CNN models outperform conventional pattern matching in accuracy

Deep learning reduces analysis time for diffraction patterns

Models trained with dynamical effects data enhance reliability

Abstract

Polycrystalline materials have numerous applications due to their unique properties, which are often determined by the grain boundaries. Hence, quantitative characterization of grain as well as interface orientation is essential to optimize these materials, particularly energy materials. Using scanning transmission electron microscopy, matter can be analysed in an extremely fine grid of scan points via electron diffraction patterns at each scan point. By matching the diffraction patterns to a simulated database, the crystal orientation of the material as well as the orientation of the grain boundaries at each scan point can be determined. This pattern matching approach is highly time intensive. Artificial intelligence promises to be a very powerful tool for pattern recognition.

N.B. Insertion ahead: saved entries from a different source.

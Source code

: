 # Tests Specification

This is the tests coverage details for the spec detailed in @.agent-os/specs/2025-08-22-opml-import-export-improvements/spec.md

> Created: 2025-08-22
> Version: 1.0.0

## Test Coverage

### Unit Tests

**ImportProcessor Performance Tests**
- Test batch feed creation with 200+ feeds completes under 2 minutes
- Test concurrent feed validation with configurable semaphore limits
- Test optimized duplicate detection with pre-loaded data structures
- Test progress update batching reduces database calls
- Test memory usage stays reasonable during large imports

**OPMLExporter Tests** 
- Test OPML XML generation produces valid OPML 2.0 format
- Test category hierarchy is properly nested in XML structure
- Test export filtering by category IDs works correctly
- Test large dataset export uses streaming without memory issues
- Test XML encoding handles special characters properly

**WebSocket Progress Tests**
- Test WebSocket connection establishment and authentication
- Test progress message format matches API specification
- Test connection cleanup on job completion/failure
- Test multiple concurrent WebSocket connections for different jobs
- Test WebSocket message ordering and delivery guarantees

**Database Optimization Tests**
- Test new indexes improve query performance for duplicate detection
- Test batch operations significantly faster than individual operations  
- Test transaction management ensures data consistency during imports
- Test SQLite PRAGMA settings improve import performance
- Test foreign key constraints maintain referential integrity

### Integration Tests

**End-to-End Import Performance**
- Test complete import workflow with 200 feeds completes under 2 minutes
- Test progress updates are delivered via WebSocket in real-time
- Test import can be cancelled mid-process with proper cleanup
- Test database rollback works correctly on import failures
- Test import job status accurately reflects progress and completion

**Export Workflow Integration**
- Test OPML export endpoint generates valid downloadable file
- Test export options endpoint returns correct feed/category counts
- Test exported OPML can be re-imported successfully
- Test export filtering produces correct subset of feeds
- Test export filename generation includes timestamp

In this work, we train convolutional neural networks (CNNs) on dynamically simulated diffraction patterns of LiNiO2, an important cathode-active material for Lithium-ion batteries, to predict the orientation of grains in terms of three Euler angles for the complete fundamental orientation region. Results demonstrate that these networks outperform the conventional pattern matching algorithm with increased accuracy and efficiency. The increased accuracy of the CNN models can be attributed to the fact that these models are trained by data incorporating dynamical effects. This work is the first attempt to apply deep learning for analysis of electron diffraction data and enlightens the great potential of ML to accelerate the analysis of electron microscopy data, toward high-throughput characterization technique.